あれから8年 何故か今懐かしいノンちゃん。

2019年3月11日(月曜日)

東北の大震災から8年経った日、終日寒い風雨に見舞われた。8年前の現地も時間とともに雪が降り始めていた。その日、夜間に南三陸町が津波によって壊滅、というニュースが流れた。そこは弟一家が住む町だった。
音信が無いまま数日経過し、弟の友人から四日経った日に無事の知らせを受けた。一家は山間に入った場所に住んでいたため難を逃れ、子どもたちが通っていた学校は高台にあったので無事だったという。

安否は友人のネットワーク、および衛星携帯電話、Twitter、Google Person Finderなどメディアを経由して確認された。この間、一家は被災された家族の世話などに忙殺されていたといい、繋がった電話所の元気な声に胸をなで下ろした。高台の校舎から、波に呑まれていく町を見ていた生徒が気を失って倒れた、という姪の話はとてもショッキングだった。被災地は弟、子供、義弟などの家族が住んでいて暗澹たる思いだった。

ところで原発被災者とそのふる里の現状も辛い。今夜、新たな公共施設など現地のシンボリックな場所をきれいに拾って映し、それで良しとしたテレビ局があった。しかしいまだ多くの人が不安定な身分のまま、解決されないストレスを抱えて転々とせざるを得ない状況がある。
この現実に対して、交通事故に比べれば、原発災害は死亡が少なく些細という言説が見られ、本当に悲しくなる。

仮に一家に一台原子力炊飯器などがあり、それが事故を起こしたのなら、無理してでも交通事故と比較すればいい。交通事故は深刻だが、それによって何の非も無い10数万人の地域住民が、一夜にして転校、転職、転院、離郷を強いられることが普通に起こるだろうか。未経験、異質の大事態に対して、奇妙な比喩を持ち出し、二分して切り捨てようとする。苦しむ同胞に対する何という冷酷さ。

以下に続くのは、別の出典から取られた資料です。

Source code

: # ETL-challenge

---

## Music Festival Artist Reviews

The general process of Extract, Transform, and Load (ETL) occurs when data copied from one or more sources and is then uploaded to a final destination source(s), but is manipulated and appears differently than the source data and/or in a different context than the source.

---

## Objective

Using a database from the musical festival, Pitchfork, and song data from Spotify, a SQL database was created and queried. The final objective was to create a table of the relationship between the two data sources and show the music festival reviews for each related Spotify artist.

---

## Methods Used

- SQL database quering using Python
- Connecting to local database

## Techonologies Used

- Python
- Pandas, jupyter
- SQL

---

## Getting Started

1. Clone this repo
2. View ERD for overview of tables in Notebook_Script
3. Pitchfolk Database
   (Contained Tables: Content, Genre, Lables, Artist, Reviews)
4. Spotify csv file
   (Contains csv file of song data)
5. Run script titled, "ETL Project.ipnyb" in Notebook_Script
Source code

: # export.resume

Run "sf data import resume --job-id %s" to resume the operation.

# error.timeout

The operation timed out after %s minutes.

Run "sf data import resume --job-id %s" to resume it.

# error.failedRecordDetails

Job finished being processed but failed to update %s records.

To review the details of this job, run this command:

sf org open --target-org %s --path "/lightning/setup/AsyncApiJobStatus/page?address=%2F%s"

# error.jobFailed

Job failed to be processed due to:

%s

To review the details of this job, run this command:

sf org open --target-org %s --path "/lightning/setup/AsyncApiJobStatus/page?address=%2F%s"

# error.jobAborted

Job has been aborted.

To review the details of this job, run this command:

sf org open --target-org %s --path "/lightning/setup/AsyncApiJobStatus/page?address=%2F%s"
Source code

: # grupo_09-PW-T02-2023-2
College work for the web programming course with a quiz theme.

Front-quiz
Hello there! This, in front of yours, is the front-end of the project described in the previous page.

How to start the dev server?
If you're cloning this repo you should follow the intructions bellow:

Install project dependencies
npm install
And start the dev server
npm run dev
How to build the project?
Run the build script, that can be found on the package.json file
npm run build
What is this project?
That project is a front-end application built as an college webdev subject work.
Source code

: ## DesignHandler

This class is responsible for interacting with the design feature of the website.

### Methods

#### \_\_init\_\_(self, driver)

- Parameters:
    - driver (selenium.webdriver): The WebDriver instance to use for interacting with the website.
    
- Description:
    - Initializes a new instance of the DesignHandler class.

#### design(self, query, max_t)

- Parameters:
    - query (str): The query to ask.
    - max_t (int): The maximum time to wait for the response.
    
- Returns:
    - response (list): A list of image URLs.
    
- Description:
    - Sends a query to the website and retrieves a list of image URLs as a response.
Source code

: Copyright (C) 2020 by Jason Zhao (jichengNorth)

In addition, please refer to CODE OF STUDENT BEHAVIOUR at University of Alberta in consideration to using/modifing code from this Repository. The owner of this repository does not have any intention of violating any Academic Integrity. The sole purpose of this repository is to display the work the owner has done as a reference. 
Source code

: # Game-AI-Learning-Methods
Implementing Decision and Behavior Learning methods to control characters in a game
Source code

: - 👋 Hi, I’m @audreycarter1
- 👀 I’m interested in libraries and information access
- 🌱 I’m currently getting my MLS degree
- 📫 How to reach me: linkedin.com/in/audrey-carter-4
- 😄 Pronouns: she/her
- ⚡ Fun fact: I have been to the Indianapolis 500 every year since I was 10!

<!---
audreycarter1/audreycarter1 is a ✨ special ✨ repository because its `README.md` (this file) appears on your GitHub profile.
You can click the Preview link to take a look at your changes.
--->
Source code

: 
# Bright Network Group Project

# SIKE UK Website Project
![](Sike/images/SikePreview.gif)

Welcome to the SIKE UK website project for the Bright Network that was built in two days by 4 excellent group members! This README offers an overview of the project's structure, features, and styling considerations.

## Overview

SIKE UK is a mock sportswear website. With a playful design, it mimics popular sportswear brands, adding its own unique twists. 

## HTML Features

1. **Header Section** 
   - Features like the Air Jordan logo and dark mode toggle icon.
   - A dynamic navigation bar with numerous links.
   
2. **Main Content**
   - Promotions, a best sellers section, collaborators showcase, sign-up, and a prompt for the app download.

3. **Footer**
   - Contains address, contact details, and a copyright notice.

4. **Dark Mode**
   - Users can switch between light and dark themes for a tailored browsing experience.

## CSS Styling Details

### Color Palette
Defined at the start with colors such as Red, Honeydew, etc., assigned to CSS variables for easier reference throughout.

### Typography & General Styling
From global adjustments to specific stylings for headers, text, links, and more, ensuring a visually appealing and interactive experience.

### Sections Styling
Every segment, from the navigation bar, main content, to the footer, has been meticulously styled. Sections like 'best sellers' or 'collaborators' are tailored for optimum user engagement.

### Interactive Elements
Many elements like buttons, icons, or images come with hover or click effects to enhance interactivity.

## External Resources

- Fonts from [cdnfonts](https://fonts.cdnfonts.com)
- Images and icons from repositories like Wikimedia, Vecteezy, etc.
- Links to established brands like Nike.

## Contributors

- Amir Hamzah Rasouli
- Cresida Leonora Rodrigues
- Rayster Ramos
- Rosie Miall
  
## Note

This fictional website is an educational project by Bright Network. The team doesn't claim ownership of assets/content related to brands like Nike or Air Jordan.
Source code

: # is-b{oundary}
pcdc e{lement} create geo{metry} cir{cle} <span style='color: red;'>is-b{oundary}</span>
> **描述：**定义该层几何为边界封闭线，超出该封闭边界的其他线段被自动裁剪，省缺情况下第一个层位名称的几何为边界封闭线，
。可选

かってない無謀な論調は、二分法が基礎であるコンピュータが社会にもたらした悪しき水脈の現れなのか、本当に情けなくて悲しい。

話変わって亡き仙台の妹は、30年ほど前、当地でノンちゃんというペルシャ猫を飼っていた。
ある日、旅行に行くので預かってといって猫が家に来た。気が強く、人を寄せ付けないといわれていたノンちゃんは当然私に懐かない。触ろうとするとフゥーッ!と爪を立て、近づくこともままならなかった。
折角の美形が台無しだった。
何とかしてみたいと思い、毎日の食事時間ごと、容器をわずかずつ自分に近づけ、寝転がりながら「ノンちゃん、ノンちゃん」と精一杯優しく呼んでみた。何日かすると、私のすぐそばで食べるようになり、ある日そっと触った。触る場所によっては厭がる素振りもあったが、そのうち頭や背中などを撫でると喉を鳴らすまでになった。

懐かしいノンちゃん。

 

一週間はかかったか、ついに膝に乗るようになった。帰ってきた妹が見て、エッと言って絶句した。

あまり厳しくしないでね、と妹に告げ、以来仲良く暮らした。
ちなみにノンちゃんはある女優さんの所から姉を経て妹の許へ来たということでした。